Some of these features are outliers for reasons we’d usually think of as good, like the extra depth on his curve, and some are what we’d usually think of as bad, like the lower spin rate. But being below average can matter less when it’s extreme. The result can be that hitters have a tough time predicting how the pitch is going to move. So Marco gets extra juice out of hitters’ uncertainty. You don’t know which pitch you’re going to get, and it won’t move the way you’re used to seeing.
If Marco was great, this would translate into whiffs and strikeouts. But Marco’s not great; he’s just making the most of what he’s got, getting hitters to make bad contact pretty often. He’s also leaning into his best pitch, his changeup, more than ever, which is a useful pitch for generating groundballs. Since groundballs score fewer runners per ball in play than other sorts of contact, that’s also helping Marco.

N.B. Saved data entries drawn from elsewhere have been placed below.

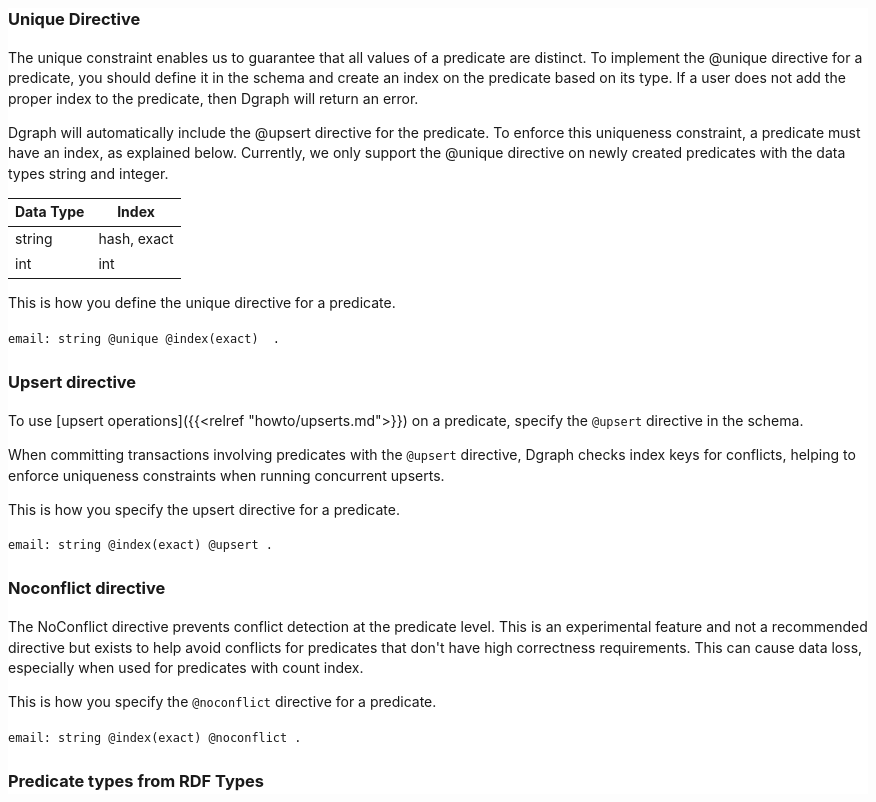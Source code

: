 ### Unique Directive


The unique constraint enables us to guarantee that all values of a predicate are distinct. To implement the @unique
directive for a predicate, you should define it in the schema and create an index on the predicate based on its type.
If a user does not add the proper index to the predicate, then Dgraph will return an error. 

Dgraph will automatically include the @upsert directive for the predicate. To enforce this uniqueness constraint,
a predicate must have an index, as explained below. Currently, we only support the @unique directive on newly created
predicates with the data types string and integer.

| Data Type    | Index |
| -------- | ------- |
| string  | hash, exact    |
| int | int     |

This is how you define the unique directive for a predicate.

```
email: string @unique @index(exact)  .
```

### Upsert directive


To use [upsert operations]({{<relref "howto/upserts.md">}}) on a predicate, specify the `@upsert` directive in the schema.

When committing transactions involving predicates with the `@upsert` directive, Dgraph checks index keys for conflicts, helping to enforce uniqueness constraints when running concurrent upserts.

This is how you specify the upsert directive for a predicate.
```
email: string @index(exact) @upsert .
```

### Noconflict directive

The NoConflict directive prevents conflict detection at the predicate level. This is an experimental feature and not a
recommended directive but exists to help avoid conflicts for predicates that don't have high
correctness requirements. This can cause data loss, especially when used for predicates with count
index.

This is how you specify the `@noconflict` directive for a predicate.
```
email: string @index(exact) @noconflict .
```

### Predicate types from RDF Types

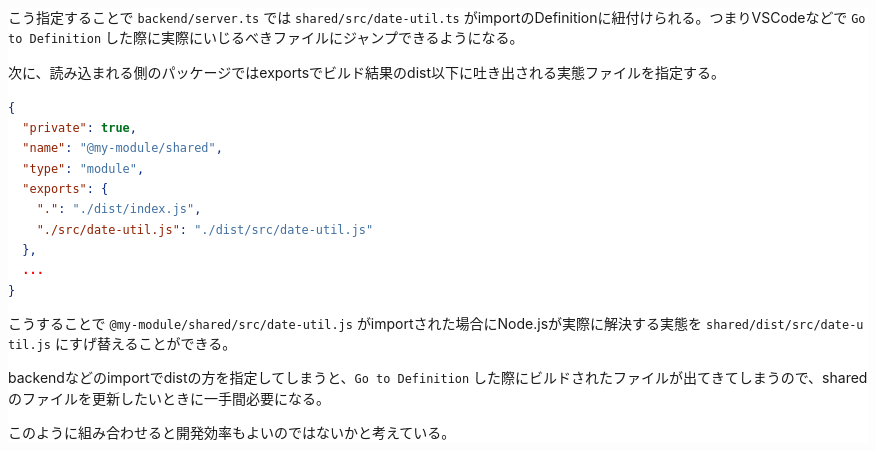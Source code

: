 こう指定することで `backend/server.ts` では `shared/src/date-util.ts` がimportのDefinitionに紐付けられる。つまりVSCodeなどで `Go to Definition` した際に実際にいじるべきファイルにジャンプできるようになる。

次に、読み込まれる側のパッケージではexportsでビルド結果のdist以下に吐き出される実態ファイルを指定する。

```json
{
  "private": true,
  "name": "@my-module/shared",
  "type": "module",
  "exports": {
    ".": "./dist/index.js",
    "./src/date-util.js": "./dist/src/date-util.js"
  },
  ...
}
```

こうすることで `@my-module/shared/src/date-util.js` がimportされた場合にNode.jsが実際に解決する実態を `shared/dist/src/date-util.js` にすげ替えることができる。

backendなどのimportでdistの方を指定してしまうと、`Go to Definition` した際にビルドされたファイルが出てきてしまうので、sharedのファイルを更新したいときに一手間必要になる。

このように組み合わせると開発効率もよいのではないかと考えている。
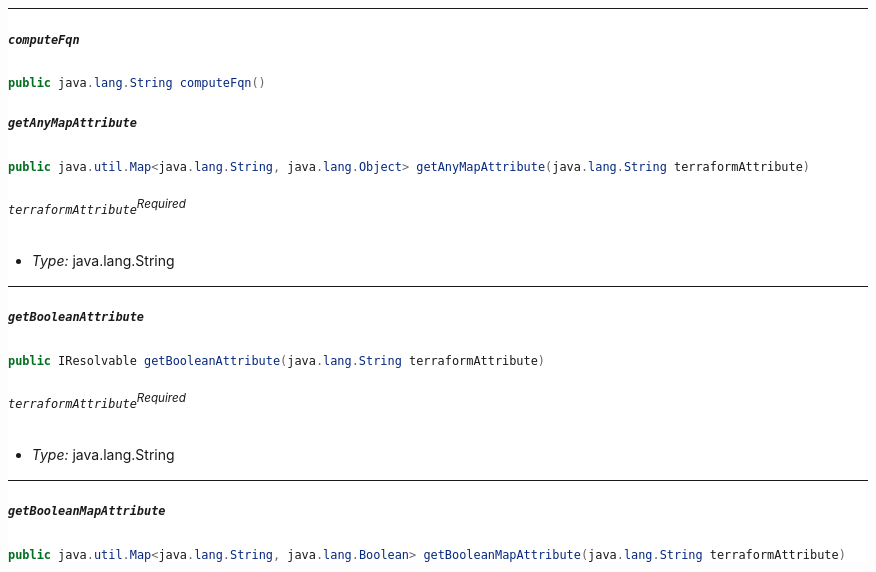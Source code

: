 
---

##### `computeFqn` <a name="computeFqn" id="@cdktf/provider-opentelekomcloud.dataOpentelekomcloudIdentityAuthScopeV3.DataOpentelekomcloudIdentityAuthScopeV3RolesOutputReference.computeFqn"></a>

```java
public java.lang.String computeFqn()
```

##### `getAnyMapAttribute` <a name="getAnyMapAttribute" id="@cdktf/provider-opentelekomcloud.dataOpentelekomcloudIdentityAuthScopeV3.DataOpentelekomcloudIdentityAuthScopeV3RolesOutputReference.getAnyMapAttribute"></a>

```java
public java.util.Map<java.lang.String, java.lang.Object> getAnyMapAttribute(java.lang.String terraformAttribute)
```

###### `terraformAttribute`<sup>Required</sup> <a name="terraformAttribute" id="@cdktf/provider-opentelekomcloud.dataOpentelekomcloudIdentityAuthScopeV3.DataOpentelekomcloudIdentityAuthScopeV3RolesOutputReference.getAnyMapAttribute.parameter.terraformAttribute"></a>

- *Type:* java.lang.String

---

##### `getBooleanAttribute` <a name="getBooleanAttribute" id="@cdktf/provider-opentelekomcloud.dataOpentelekomcloudIdentityAuthScopeV3.DataOpentelekomcloudIdentityAuthScopeV3RolesOutputReference.getBooleanAttribute"></a>

```java
public IResolvable getBooleanAttribute(java.lang.String terraformAttribute)
```

###### `terraformAttribute`<sup>Required</sup> <a name="terraformAttribute" id="@cdktf/provider-opentelekomcloud.dataOpentelekomcloudIdentityAuthScopeV3.DataOpentelekomcloudIdentityAuthScopeV3RolesOutputReference.getBooleanAttribute.parameter.terraformAttribute"></a>

- *Type:* java.lang.String

---

##### `getBooleanMapAttribute` <a name="getBooleanMapAttribute" id="@cdktf/provider-opentelekomcloud.dataOpentelekomcloudIdentityAuthScopeV3.DataOpentelekomcloudIdentityAuthScopeV3RolesOutputReference.getBooleanMapAttribute"></a>

```java
public java.util.Map<java.lang.String, java.lang.Boolean> getBooleanMapAttribute(java.lang.String terraformAttribute)
```
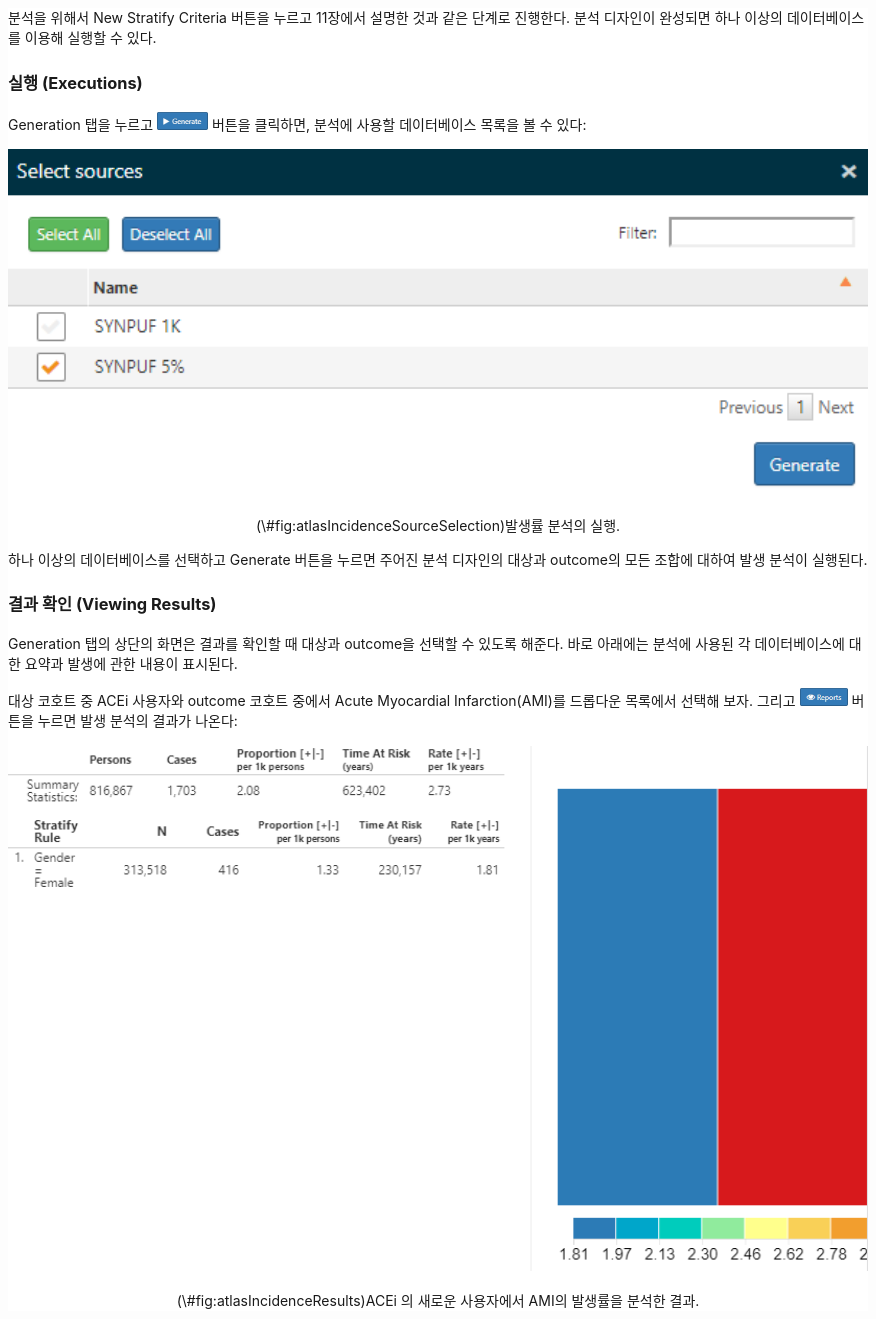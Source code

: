 분석을 위해서 New Stratify Criteria 버튼을 누르고 11장에서 설명한 것과 같은 단계로 진행한다. 분석 디자인이 완성되면 하나 이상의 데이터베이스를 이용해 실행할 수 있다.

### 실행 (Executions)

Generation 탭을 누르고 ![](images/Characterization/atlasIncidenceGenerate.png) 버튼을 클릭하면, 분석에 사용할 데이터베이스 목록을 볼 수 있다:

<div class="figure" style="text-align: center">
<img src="images/Characterization/atlasIncidenceSourceSelection.png" alt="발생률 분석의 실행." width="100%" />
<p class="caption">(\#fig:atlasIncidenceSourceSelection)발생률 분석의 실행.</p>
</div>

하나 이상의 데이터베이스를 선택하고 Generate 버튼을 누르면 주어진 분석 디자인의 대상과 outcome의 모든 조합에 대하여 발생 분석이 실행된다.

### 결과 확인 (Viewing Results)

Generation 탭의 상단의 화면은 결과를 확인할 때 대상과 outcome을 선택할 수 있도록 해준다. 바로 아래에는 분석에 사용된 각 데이터베이스에 대한 요약과 발생에 관한 내용이 표시된다.

대상 코호트 중 ACEi 사용자와 outcome 코호트 중에서 Acute Myocardial Infarction(AMI)를 드롭다운 목록에서 선택해 보자. 그리고 ![](images/Characterization/atlasIncidenceReportButton.png) 버튼을 누르면 발생 분석의 결과가 나온다:

<div class="figure" style="text-align: center">
<img src="images/Characterization/atlasIncidenceResults.png" alt="ACEi 의 새로운 사용자에서 AMI의 발생률을 분석한 결과." width="100%" />
<p class="caption">(\#fig:atlasIncidenceResults)ACEi 의 새로운 사용자에서 AMI의 발생률을 분석한 결과.</p>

Of course, when it’s not enough, it’s really not enough, and hitters connect like the baseball had not kept their wives’ names out of its f’ing mouth. That’s how he’s ended up surrendering 14 home runs this year, a top-10 figure in baseball.
But since home-run rate is one of the major inputs of FIP, getting crushed when he doesn’t execute also helps explain why his FIP is so bad, expanding the gap between his ERA and FIP. As one more relevant data point, Marco’s in the top third in xwOBACON. This makes perfect sense—xwOBACON includes home runs, so he’s getting credit for a lot of weak contact, while losing credit for his worst contact.
Being first out of more than 10,000 in anything isn’t something we should expect to continue, particularly something so dependent on good fortune. A huge amount of what’s happening here is that Marco’s been getting lucky, and maybe it’s a sign that he’s bad now and his house of cards could collapse at any moment. But there’s no reason he can’t keep getting lucky, and more importantly, it’s not all luck. So maybe, just maybe, Marco can capture history and cement his status as the ultimate crafty lefty.